__PROBLEM TO SOLVE__:
Please transcribe exactly, and only, the lines of the data below between the line holding "450 \micro l d'eau." and the line holding "lamelle de C2C12.", inclusive.

━━ GIVEN RECORDS ━━

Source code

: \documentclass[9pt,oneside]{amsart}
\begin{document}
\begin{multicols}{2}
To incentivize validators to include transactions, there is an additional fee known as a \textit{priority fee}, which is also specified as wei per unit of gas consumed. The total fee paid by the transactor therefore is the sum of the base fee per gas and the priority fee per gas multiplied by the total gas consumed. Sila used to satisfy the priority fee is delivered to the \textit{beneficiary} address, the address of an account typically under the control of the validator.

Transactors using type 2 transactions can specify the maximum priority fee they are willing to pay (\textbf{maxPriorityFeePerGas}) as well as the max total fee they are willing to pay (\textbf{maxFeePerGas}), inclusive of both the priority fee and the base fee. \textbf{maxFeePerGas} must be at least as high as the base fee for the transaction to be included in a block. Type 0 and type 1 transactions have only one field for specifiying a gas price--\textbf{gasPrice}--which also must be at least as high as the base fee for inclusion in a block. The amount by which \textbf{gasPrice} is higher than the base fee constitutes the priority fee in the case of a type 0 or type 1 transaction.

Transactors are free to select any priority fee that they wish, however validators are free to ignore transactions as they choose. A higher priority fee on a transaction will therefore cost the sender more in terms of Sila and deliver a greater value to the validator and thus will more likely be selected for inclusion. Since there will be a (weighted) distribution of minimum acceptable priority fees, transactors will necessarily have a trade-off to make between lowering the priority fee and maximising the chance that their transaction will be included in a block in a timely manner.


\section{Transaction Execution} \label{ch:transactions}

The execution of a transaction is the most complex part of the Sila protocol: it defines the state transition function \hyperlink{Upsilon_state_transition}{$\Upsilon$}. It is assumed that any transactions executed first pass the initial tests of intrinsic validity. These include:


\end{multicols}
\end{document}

━━━
━━ GIVEN RECORDS ━━

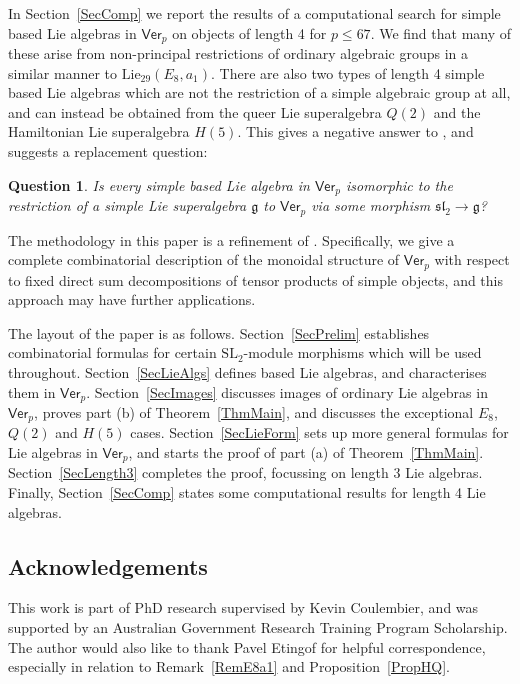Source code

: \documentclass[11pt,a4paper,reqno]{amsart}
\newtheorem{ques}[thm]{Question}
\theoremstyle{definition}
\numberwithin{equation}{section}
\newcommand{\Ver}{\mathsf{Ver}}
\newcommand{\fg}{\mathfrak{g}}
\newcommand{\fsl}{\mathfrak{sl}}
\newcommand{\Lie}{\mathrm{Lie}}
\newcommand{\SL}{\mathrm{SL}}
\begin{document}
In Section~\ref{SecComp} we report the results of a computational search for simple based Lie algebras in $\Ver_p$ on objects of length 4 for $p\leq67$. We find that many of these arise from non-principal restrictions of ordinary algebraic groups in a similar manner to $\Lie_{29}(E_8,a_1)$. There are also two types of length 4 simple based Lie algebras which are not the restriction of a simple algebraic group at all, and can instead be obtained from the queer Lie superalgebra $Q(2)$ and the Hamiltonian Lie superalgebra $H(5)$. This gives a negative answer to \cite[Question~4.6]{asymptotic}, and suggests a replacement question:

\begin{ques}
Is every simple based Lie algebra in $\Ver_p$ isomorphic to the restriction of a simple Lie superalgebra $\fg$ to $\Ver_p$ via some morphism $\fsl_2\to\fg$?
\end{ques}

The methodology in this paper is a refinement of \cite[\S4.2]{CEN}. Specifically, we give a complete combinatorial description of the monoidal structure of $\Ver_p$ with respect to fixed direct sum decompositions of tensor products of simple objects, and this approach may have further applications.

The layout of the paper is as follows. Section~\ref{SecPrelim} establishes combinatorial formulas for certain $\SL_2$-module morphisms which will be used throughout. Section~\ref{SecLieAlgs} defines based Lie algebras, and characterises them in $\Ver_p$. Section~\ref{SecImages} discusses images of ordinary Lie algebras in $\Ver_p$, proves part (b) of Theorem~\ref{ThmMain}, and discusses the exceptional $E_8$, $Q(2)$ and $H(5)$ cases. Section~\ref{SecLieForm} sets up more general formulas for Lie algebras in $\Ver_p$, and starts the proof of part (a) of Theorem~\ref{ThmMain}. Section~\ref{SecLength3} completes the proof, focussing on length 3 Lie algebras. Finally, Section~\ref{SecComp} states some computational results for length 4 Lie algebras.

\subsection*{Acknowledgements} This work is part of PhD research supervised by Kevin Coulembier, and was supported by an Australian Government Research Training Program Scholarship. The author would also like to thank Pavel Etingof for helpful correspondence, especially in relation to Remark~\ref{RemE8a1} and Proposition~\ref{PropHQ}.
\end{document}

━━━
━━ GIVEN RECORDS ━━

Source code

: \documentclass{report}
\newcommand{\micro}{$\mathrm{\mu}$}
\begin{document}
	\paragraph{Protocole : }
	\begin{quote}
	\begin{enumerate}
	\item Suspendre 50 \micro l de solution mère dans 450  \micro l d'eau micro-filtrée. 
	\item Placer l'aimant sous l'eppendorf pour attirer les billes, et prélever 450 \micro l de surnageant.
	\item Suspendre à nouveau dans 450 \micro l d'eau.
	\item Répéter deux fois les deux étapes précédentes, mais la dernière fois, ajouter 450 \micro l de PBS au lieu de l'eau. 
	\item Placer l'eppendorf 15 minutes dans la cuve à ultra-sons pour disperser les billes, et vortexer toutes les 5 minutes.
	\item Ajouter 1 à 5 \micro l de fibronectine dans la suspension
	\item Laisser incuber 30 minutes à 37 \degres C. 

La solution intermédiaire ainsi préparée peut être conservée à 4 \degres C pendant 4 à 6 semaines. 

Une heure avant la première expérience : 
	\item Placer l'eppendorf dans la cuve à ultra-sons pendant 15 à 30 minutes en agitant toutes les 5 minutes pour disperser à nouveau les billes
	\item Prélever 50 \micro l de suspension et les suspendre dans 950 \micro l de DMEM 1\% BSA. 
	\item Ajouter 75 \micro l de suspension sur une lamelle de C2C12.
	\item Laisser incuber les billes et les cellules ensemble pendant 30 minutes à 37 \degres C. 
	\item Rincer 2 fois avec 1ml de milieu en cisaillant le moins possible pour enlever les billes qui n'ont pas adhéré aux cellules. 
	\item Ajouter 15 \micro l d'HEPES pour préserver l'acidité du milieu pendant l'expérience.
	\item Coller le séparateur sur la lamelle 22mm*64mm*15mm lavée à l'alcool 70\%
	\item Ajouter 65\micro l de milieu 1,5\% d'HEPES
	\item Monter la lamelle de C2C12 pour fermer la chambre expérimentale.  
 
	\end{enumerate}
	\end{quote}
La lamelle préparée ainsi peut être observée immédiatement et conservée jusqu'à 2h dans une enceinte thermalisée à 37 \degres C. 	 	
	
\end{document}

━━━

__SOLUTION BELOW__:
	\item Suspendre à nouveau dans 450 \micro l d'eau.
	\item Répéter deux fois les deux étapes précédentes, mais la dernière fois, ajouter 450 \micro l de PBS au lieu de l'eau. 
	\item Placer l'eppendorf 15 minutes dans la cuve à ultra-sons pour disperser les billes, et vortexer toutes les 5 minutes.
	\item Ajouter 1 à 5 \micro l de fibronectine dans la suspension
	\item Laisser incuber 30 minutes à 37 \degres C. 

La solution intermédiaire ainsi préparée peut être conservée à 4 \degres C pendant 4 à 6 semaines. 

Une heure avant la première expérience : 
	\item Placer l'eppendorf dans la cuve à ultra-sons pendant 15 à 30 minutes en agitant toutes les 5 minutes pour disperser à nouveau les billes
	\item Prélever 50 \micro l de suspension et les suspendre dans 950 \micro l de DMEM 1\% BSA. 
	\item Ajouter 75 \micro l de suspension sur une lamelle de C2C12.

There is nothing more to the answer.